What is expected: Starting at the top line, print the entries below exactly as they are and skip every picture.

+ + + +

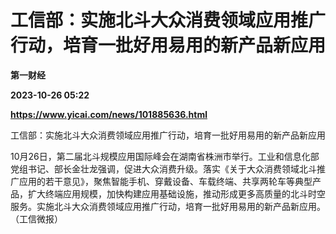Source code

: # 工信部：实施北斗大众消费领域应用推广行动，培育一批好用易用的新产品新应用
**第一财经**

**2023-10-26 05:22**

**https://www.yicai.com/news/101885636.html**

工信部：实施北斗大众消费领域应用推广行动，培育一批好用易用的新产品新应用

10月26日，第二届北斗规模应用国际峰会在湖南省株洲市举行。工业和信息化部党组书记、部长金壮龙强调，促进大众消费升级。落实《关于大众消费领域北斗推广应用的若干意见》，聚焦智能手机、穿戴设备、车载终端、共享两轮车等典型产品，扩大终端应用规模，加快构建应用基础设施，推动形成更多高质量的北斗时空服务。实施北斗大众消费领域应用推广行动，培育一批好用易用的新产品新应用。（工信微报）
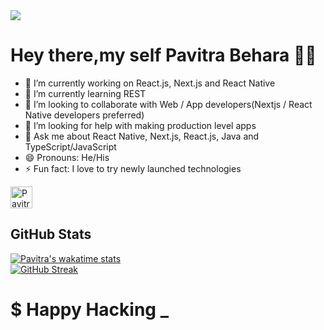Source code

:  <img src="https://raw.githubusercontent.com/developer-guy/developer-guy/master/code.gif">

# Hey there,my self Pavitra Behara 👨‍💻

- 🔭 I’m currently working on React.js, Next.js and React Native
- 🍁 I’m currently learning REST
- 🤝 I’m looking to collaborate with Web / App developers(Nextjs / React Native developers preferred)
- 🤔 I’m looking for help with making production level apps
- 💬 Ask me about React Native, Next.js, React.js, Java and TypeScript/JavaScript
- 😄 Pronouns: He/His
- ⚡ Fun fact: I love to try newly launched technologies
<img height="35px" src="https://komarev.com/ghpvc/?username=Pavitra554&label=Profile%20views&color=0e75b6&style=flat" alt="Pavitra554" />

 
  
## GitHub Stats

[![Pavitra's wakatime stats](https://github-readme-stats.vercel.app/api/?username=Pavitra554)](https://github.com/anuraghazra/github-readme-stats)<br/>
[![GitHub Streak](https://github-readme-streak-stats.herokuapp.com/?user=pavitra554&hide_border=true)](https://git.io/streak-stats)

 
# $ Happy Hacking _





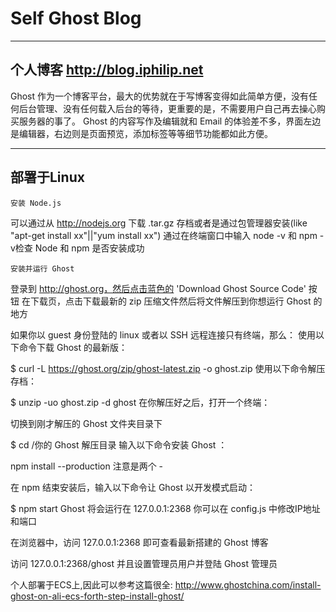 # Self Ghost Blog 
---------------------------------
个人博客 http://blog.iphilip.net
---------------------------------

Ghost 作为一个博客平台，最大的优势就在于写博客变得如此简单方便，没有任何后台管理、没有任何载入后台的等待，更重要的是，不需要用户自己再去操心购买服务器的事了。
Ghost 的内容写作及编辑就和 Email 的体验差不多，界面左边是编辑器，右边则是页面预览，添加标签等等细节功能都如此方便。

---------------------------------
部署于Linux
---------------------------------

``安装 Node.js``

可以通过从 http://nodejs.org 下载 .tar.gz 存档或者是通过包管理器安装(like "apt-get install xx"||"yum install xx")
通过在终端窗口中输入 node -v 和 npm -v检查 Node 和 npm 是否安装成功

``安装并运行 Ghost``

登录到 http://ghost.org，然后点击蓝色的 'Download Ghost Source Code' 按钮
在下载页，点击下载最新的 zip 压缩文件然后将文件解压到你想运行 Ghost 的地方

如果你以 guest 身份登陆的 linux 或者以 SSH 远程连接只有终端，那么：
使用以下命令下载 Ghost 的最新版：

$ curl -L https://ghost.org/zip/ghost-latest.zip -o ghost.zip
使用以下命令解压存档：

$ unzip -uo ghost.zip -d ghost
在你解压好之后，打开一个终端：

切换到刚才解压的 Ghost 文件夹目录下

$ cd /你的 Ghost 解压目录
输入以下命令安装 Ghost ：

npm install --production
注意是两个 -

在 npm 结束安装后，输入以下命令让 Ghost 以开发模式启动：

$ npm start
Ghost 将会运行在 127.0.0.1:2368
你可以在 config.js 中修改IP地址和端口

在浏览器中，访问 127.0.0.1:2368 即可查看最新搭建的 Ghost 博客

访问 127.0.0.1:2368/ghost 并且设置管理员用户并登陆 Ghost 管理员

个人部署于ECS上,因此可以参考这篇很全: http://www.ghostchina.com/install-ghost-on-ali-ecs-forth-step-install-ghost/
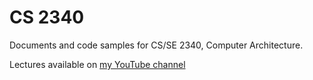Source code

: # CS 2340

Documents and code samples for CS/SE 2340, Computer Architecture.

Lectures available on [my YouTube channel](https://www.youtube.com/playlist?list=PLfe6IcA_dEWleHVhk522FCPc4aeeaFFMr)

+ + + +

Task output:
Source code

: # 工信部：实施北斗大众消费领域应用推广行动，培育一批好用易用的新产品新应用
**第一财经**

**2023-10-26 05:22**

**https://www.yicai.com/news/101885636.html**

工信部：实施北斗大众消费领域应用推广行动，培育一批好用易用的新产品新应用

10月26日，第二届北斗规模应用国际峰会在湖南省株洲市举行。工业和信息化部党组书记、部长金壮龙强调，促进大众消费升级。落实《关于大众消费领域北斗推广应用的若干意见》，聚焦智能手机、穿戴设备、车载终端、共享两轮车等典型产品，扩大终端应用规模，加快构建应用基础设施，推动形成更多高质量的北斗时空服务。实施北斗大众消费领域应用推广行动，培育一批好用易用的新产品新应用。（工信微报）
Source code

:  <img src="https://raw.githubusercontent.com/developer-guy/developer-guy/master/code.gif">

# Hey there,my self Pavitra Behara 👨‍💻

- 🔭 I’m currently working on React.js, Next.js and React Native
- 🍁 I’m currently learning REST
- 🤝 I’m looking to collaborate with Web / App developers(Nextjs / React Native developers preferred)
- 🤔 I’m looking for help with making production level apps
- 💬 Ask me about React Native, Next.js, React.js, Java and TypeScript/JavaScript
- 😄 Pronouns: He/His
- ⚡ Fun fact: I love to try newly launched technologies
<img height="35px" src="https://komarev.com/ghpvc/?username=Pavitra554&label=Profile%20views&color=0e75b6&style=flat" alt="Pavitra554" />

 
  
## GitHub Stats

[![Pavitra's wakatime stats](https://github-readme-stats.vercel.app/api/?username=Pavitra554)](https://github.com/anuraghazra/github-readme-stats)<br/>
[![GitHub Streak](https://github-readme-streak-stats.herokuapp.com/?user=pavitra554&hide_border=true)](https://git.io/streak-stats)

 
# $ Happy Hacking _





 # Self Ghost Blog 
---------------------------------
个人博客 http://blog.iphilip.net
---------------------------------

Ghost 作为一个博客平台，最大的优势就在于写博客变得如此简单方便，没有任何后台管理、没有任何载入后台的等待，更重要的是，不需要用户自己再去操心购买服务器的事了。
Ghost 的内容写作及编辑就和 Email 的体验差不多，界面左边是编辑器，右边则是页面预览，添加标签等等细节功能都如此方便。

---------------------------------
部署于Linux
---------------------------------

``安装 Node.js``

可以通过从 http://nodejs.org 下载 .tar.gz 存档或者是通过包管理器安装(like "apt-get install xx"||"yum install xx")
通过在终端窗口中输入 node -v 和 npm -v检查 Node 和 npm 是否安装成功

``安装并运行 Ghost``

登录到 http://ghost.org，然后点击蓝色的 'Download Ghost Source Code' 按钮
在下载页，点击下载最新的 zip 压缩文件然后将文件解压到你想运行 Ghost 的地方

如果你以 guest 身份登陆的 linux 或者以 SSH 远程连接只有终端，那么：
使用以下命令下载 Ghost 的最新版：

$ curl -L https://ghost.org/zip/ghost-latest.zip -o ghost.zip
使用以下命令解压存档：

$ unzip -uo ghost.zip -d ghost
在你解压好之后，打开一个终端：

切换到刚才解压的 Ghost 文件夹目录下

$ cd /你的 Ghost 解压目录
输入以下命令安装 Ghost ：

npm install --production
注意是两个 -

在 npm 结束安装后，输入以下命令让 Ghost 以开发模式启动：

$ npm start
Ghost 将会运行在 127.0.0.1:2368
你可以在 config.js 中修改IP地址和端口

在浏览器中，访问 127.0.0.1:2368 即可查看最新搭建的 Ghost 博客

访问 127.0.0.1:2368/ghost 并且设置管理员用户并登陆 Ghost 管理员

个人部署于ECS上,因此可以参考这篇很全: http://www.ghostchina.com/install-ghost-on-ali-ecs-forth-step-install-ghost/
Source code

: # CS 2340

Documents and code samples for CS/SE 2340, Computer Architecture.

Lectures available on [my YouTube channel](https://www.youtube.com/playlist?list=PLfe6IcA_dEWleHVhk522FCPc4aeeaFFMr)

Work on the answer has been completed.